▶ _ACTIVITY_
The word "platform" turns up on some lines of this data; say how many, and give no other text.

▶ _RECORDS_
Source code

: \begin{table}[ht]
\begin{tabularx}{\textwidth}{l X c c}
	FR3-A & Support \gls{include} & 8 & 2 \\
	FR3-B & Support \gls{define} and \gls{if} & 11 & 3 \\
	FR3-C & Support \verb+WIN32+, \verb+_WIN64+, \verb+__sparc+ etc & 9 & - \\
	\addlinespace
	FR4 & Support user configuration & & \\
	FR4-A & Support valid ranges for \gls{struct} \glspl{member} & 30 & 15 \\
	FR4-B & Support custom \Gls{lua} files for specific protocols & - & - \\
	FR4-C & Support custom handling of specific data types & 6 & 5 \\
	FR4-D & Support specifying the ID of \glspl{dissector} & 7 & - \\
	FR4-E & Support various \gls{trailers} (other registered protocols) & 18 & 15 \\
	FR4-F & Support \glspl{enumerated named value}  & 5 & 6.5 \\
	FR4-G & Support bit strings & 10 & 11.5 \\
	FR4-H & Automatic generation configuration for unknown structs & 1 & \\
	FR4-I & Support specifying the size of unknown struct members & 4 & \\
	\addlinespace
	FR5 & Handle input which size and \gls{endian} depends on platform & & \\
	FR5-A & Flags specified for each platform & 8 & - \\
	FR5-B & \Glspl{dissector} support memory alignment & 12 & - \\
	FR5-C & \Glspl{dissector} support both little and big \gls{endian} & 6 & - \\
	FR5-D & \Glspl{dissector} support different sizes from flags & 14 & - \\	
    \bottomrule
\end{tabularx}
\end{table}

▶ _EXPECTED OUTPUT_
2